This work addresses the limitation of existing evaluation metrics for post-hoc explanations of graph neural networks (GNNs), which struggle to assess whether explanations capture true causal mechanisms. To this end, the authors propose the Explanation-Generalization Score (EGS), a novel framework that leverages out-of-distribution (OOD) generalization as a proxy for causal validity. Specifically, EGS trains a GNN solely on the identified explanatory subgraph and evaluates its predictive stability under OOD shifts, thereby establishing a new paradigm for explanation quality grounded in feature invariance. Empirical results demonstrate that EGS effectively discriminates among explainers based on their ability to recover causal substructures, significantly outperforming conventional fidelity-based metrics on both synthetic and real-world datasets.

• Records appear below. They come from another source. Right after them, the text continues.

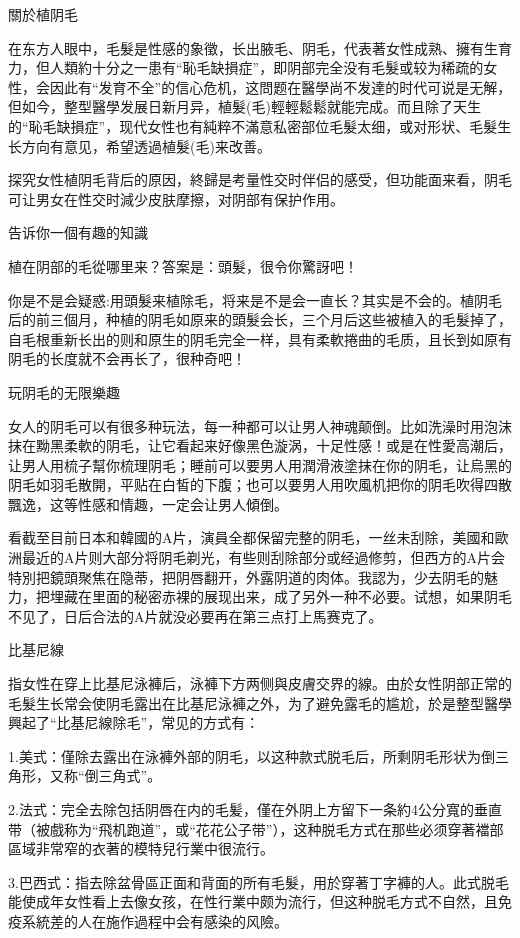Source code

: \documentclass[12pt,UTF8]{ctexbook}
\begin{document}
關於植阴毛

在东方人眼中，毛髮是性感的象徵，长出腋毛、阴毛，代表著女性成熟、擁有生育力，但人類約十分之一患有“恥毛缺損症”，即阴部完全没有毛髮或较为稀疏的女性，会因此有“发育不全”的信心危机，这問题在醫學尚不发達的时代可说是无解，但如今，整型醫學发展日新月异，植髮(毛)輕輕鬆鬆就能完成。而且除了天生的“恥毛缺損症”，现代女性也有純粹不滿意私密部位毛髮太细，或对形状、毛髮生长方向有意见，希望透過植髮(毛)来改善。

探究女性植阴毛背后的原因，終歸是考量性交时伴侣的感受，但功能面来看，阴毛可让男女在性交时減少皮肤摩擦，对阴部有保护作用。

告诉你一個有趣的知識

植在阴部的毛從哪里来？答案是：頭髮，很令你驚訝吧！

你是不是会疑惑:用頭髮来植除毛，将来是不是会一直长？其实是不会的。植阴毛后的前三個月，种植的阴毛如原来的頭髮会长，三个月后这些被植入的毛髮掉了，自毛根重新长出的则和原生的阴毛完全一样，具有柔軟捲曲的毛质，且长到如原有阴毛的长度就不会再长了，很种奇吧！

玩阴毛的无限樂趣

女人的阴毛可以有很多种玩法，每一种都可以让男人神魂颠倒。比如洗澡时用泡沫抹在黝黑柔軟的阴毛，让它看起来好像黑色漩涡，十足性感！或是在性愛高潮后，让男人用梳子幫你梳理阴毛；睡前可以要男人用潤滑液塗抹在你的阴毛，让烏黑的阴毛如羽毛散開，平贴在白皙的下腹；也可以要男人用吹風机把你的阴毛吹得四散飄逸，这等性感和情趣，一定会让男人傾倒。

看截至目前日本和韓國的A片，演員全都保留完整的阴毛，一丝未刮除，美國和歐洲最近的A片则大部分将阴毛剃光，有些则刮除部分或经過修剪，但西方的A片会特別把鏡頭聚焦在隐蒂，把阴唇翻开，外露阴道的肉体。我認为，少去阴毛的魅力，把埋藏在里面的秘密赤裸的展现出来，成了另外一种不必要。试想，如果阴毛不见了，日后合法的A片就没必要再在第三点打上馬赛克了。

比基尼線

指女性在穿上比基尼泳褲后，泳褲下方两侧與皮膚交界的線。由於女性阴部正常的毛髮生长常会使阴毛露出在比基尼泳褲之外，为了避免露毛的尴尬，於是整型醫學興起了“比基尼線除毛”，常见的方式有：

1.美式：僅除去露出在泳褲外部的阴毛，以这种款式脱毛后，所剩阴毛形状为倒三角形，又称“倒三角式”。

2.法式：完全去除包括阴唇在内的毛髪，僅在外阴上方留下一条約4公分寬的垂直带（被戲称为“飛机跑道”，或“花花公子带”），这种脱毛方式在那些必须穿著襠部區域非常窄的衣著的模特兒行業中很流行。

3.巴西式：指去除盆骨區正面和背面的所有毛髮，用於穿著丁字褲的人。此式脱毛能使成年女性看上去像女孩，在性行業中颇为流行，但这种脱毛方式不自然，且免疫系統差的人在施作過程中会有感染的风險。
\end{document}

Evaluating the quality of post-hoc explanations for Graph Neural Networks (GNNs) remains a significant challenge. While recent years have seen an increasing development of explainability methods, current evaluation metrics (e.g., fidelity, sparsity) often fail to assess whether an explanation identifies the true underlying causal variables. To address this, we propose the Explanation-Generalization Score (EGS), a metric that quantifies the causal relevance of GNN explanations. EGS is founded on the principle of feature invariance and posits that if an explanation captures true causal drivers, it should lead to stable predictions across distribution shifts. To quantify this, we introduce a framework that trains GNNs using explanatory subgraphs and evaluates their performance in Out-of-Distribution (OOD) settings (here, OOD generalization serves as a rigorous proxy for the explanation's causal validity). Through large-scale validation involving 11,200 model combinations across synthetic and real-world datasets, our results demonstrate that EGS provides a principled benchmark for ranking explainers based on their ability to capture causal substructures, offering a robust alternative to traditional fidelity-based metrics.